Resultado: os meus irmãos são umas jóias, foram e são sempre os melhores naquilo que fizeram e fazem na vida, que era o mínimo que a nossa mãe nos exigia, o Nelo e a Nanda afinal também são "alguém" mesmo sem "estudos" e, quer-se dizer, só eu dei para o torto porque nestas coisas de família é realmente imprescindível a excepção que confirme a regra, e portanto resolvi sacrificar-me pelo bem comum.

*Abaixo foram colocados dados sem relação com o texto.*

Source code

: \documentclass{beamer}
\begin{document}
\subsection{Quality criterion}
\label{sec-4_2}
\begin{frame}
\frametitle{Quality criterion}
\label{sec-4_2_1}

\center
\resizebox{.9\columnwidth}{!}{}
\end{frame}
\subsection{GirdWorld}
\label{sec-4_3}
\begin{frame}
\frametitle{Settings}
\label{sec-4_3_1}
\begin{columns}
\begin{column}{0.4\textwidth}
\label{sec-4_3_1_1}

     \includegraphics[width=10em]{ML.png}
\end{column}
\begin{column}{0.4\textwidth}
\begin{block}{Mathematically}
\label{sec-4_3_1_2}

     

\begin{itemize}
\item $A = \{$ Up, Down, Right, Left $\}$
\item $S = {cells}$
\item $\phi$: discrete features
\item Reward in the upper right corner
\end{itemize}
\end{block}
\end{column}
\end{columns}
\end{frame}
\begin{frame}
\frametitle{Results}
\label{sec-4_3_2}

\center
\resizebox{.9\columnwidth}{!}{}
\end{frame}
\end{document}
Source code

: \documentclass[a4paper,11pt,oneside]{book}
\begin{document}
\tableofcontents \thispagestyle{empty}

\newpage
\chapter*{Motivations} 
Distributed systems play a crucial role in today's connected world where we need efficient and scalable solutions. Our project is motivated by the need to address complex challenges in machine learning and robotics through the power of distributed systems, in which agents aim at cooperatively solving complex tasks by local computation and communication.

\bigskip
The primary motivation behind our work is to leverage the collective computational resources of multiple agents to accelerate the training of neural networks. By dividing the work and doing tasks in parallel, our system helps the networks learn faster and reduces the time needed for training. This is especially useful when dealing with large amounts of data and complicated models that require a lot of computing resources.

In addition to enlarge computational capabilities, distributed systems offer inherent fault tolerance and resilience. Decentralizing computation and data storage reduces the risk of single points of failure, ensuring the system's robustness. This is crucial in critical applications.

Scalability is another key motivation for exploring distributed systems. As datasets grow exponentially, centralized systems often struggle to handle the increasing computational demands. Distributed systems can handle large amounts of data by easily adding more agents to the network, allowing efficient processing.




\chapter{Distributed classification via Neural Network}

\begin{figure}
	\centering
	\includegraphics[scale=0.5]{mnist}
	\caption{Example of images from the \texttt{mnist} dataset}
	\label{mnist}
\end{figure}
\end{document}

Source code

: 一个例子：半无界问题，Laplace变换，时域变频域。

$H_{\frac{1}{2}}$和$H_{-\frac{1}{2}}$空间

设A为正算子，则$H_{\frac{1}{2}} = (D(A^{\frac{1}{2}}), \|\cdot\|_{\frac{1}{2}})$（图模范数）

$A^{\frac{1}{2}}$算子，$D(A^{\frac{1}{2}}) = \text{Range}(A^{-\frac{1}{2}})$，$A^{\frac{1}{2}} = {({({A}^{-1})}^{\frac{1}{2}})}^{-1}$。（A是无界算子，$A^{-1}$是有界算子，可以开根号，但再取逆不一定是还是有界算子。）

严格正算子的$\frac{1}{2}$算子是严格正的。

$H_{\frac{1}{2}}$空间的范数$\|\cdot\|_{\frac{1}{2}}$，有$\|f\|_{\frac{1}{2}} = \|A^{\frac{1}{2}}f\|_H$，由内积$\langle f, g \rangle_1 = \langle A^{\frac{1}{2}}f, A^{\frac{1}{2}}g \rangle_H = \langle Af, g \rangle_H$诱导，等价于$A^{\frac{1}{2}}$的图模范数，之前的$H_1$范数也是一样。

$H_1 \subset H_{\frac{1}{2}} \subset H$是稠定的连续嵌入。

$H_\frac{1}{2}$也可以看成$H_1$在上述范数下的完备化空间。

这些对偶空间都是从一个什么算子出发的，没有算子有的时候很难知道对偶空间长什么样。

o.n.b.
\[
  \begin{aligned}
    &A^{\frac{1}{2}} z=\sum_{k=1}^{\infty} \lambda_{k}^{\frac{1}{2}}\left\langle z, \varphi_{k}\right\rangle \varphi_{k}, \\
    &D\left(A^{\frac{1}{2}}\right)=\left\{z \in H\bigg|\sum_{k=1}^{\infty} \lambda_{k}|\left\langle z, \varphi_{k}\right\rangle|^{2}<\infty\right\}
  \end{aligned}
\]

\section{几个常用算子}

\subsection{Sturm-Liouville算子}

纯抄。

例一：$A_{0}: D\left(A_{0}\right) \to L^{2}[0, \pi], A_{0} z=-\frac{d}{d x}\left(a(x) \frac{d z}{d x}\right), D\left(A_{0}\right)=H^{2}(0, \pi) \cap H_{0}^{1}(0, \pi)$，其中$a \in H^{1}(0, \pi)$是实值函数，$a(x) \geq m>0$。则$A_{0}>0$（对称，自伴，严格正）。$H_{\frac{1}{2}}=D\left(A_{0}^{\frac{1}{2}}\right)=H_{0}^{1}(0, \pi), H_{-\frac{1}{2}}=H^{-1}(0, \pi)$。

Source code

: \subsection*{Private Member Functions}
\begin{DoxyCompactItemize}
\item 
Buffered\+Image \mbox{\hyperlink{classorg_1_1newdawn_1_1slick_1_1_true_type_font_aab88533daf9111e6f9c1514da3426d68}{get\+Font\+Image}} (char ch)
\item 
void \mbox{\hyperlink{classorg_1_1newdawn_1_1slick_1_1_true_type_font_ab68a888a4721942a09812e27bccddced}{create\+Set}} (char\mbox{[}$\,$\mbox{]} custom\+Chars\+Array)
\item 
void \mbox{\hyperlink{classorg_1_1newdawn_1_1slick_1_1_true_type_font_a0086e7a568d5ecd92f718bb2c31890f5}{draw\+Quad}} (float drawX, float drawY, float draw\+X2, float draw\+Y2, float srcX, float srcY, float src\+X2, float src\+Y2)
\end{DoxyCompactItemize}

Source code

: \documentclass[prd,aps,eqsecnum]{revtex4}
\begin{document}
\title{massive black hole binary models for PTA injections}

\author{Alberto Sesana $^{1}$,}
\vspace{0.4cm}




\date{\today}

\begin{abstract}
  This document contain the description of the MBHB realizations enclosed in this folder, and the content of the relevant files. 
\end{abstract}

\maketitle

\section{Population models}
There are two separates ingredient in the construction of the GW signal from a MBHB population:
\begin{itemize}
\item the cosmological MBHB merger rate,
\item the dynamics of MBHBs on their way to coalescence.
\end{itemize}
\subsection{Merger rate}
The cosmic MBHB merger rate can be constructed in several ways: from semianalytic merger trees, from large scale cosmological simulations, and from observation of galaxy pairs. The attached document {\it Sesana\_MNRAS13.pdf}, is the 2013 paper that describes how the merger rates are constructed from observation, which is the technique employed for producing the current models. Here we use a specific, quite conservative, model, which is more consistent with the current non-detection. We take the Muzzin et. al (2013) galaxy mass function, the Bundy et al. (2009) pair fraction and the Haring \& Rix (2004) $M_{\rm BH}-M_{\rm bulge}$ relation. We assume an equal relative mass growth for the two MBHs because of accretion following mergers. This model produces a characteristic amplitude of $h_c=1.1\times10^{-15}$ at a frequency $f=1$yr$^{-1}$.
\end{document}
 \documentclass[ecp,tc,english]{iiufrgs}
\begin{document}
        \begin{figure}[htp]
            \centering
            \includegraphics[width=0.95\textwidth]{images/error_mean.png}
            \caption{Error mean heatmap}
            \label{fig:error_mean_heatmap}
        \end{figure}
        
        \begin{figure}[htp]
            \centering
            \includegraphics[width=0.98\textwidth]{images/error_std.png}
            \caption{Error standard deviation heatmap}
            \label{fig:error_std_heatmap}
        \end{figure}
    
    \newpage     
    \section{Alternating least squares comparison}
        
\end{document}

A minha mãe fazia das tripas coração e da massa com fressura um pitéu. O dinheiro não chegava e então passou a tomar conta de crianças. Isso, a minha mãe tomava conta dos meninos dos outros, era "ama" disputada, havia lista de espera, metiam-se cunhas, empenhos para que ela aceitasse esta ou aquela criança. Lembro-me do Miguel, da Guidinha, do André, da Xaninha, da Susana, do Ginho, do Miguelinho, e esqueço-me indesculpavelmente de outros, e os meninos chamavam à minha mãe, cada qual à sua maneira, "mãe Xandrina", "mãe minha" (haverá forma mais bonita de chamar alguém?) ou simplesmente "bozinha", porque os netos também lhe passaram pelas mãos. A querida Guidinha, agora casada e também mãe de um rapaz já adulto, ainda hoje chama "mãe Xandrina" à minha mãe e a mim chama-me "tio Nane". E eu gosto muito.
Na Rua do Assento, na casinha de pedra, minúscula, imensa e mágica, a minha mãe chegou a olhar por nove meninos ao mesmo tempo. Como se fossem também seus filhos. Olhava por eles para olhar por nós. Era severa e amorosa, dava-lhes, de acordo com a exigente a cartilha que lhe corria no sangue, o pão e a educação, tinha ali uma espécie de infantário, restrito e de alta qualidade, e se fosse hoje se calhar ia presa.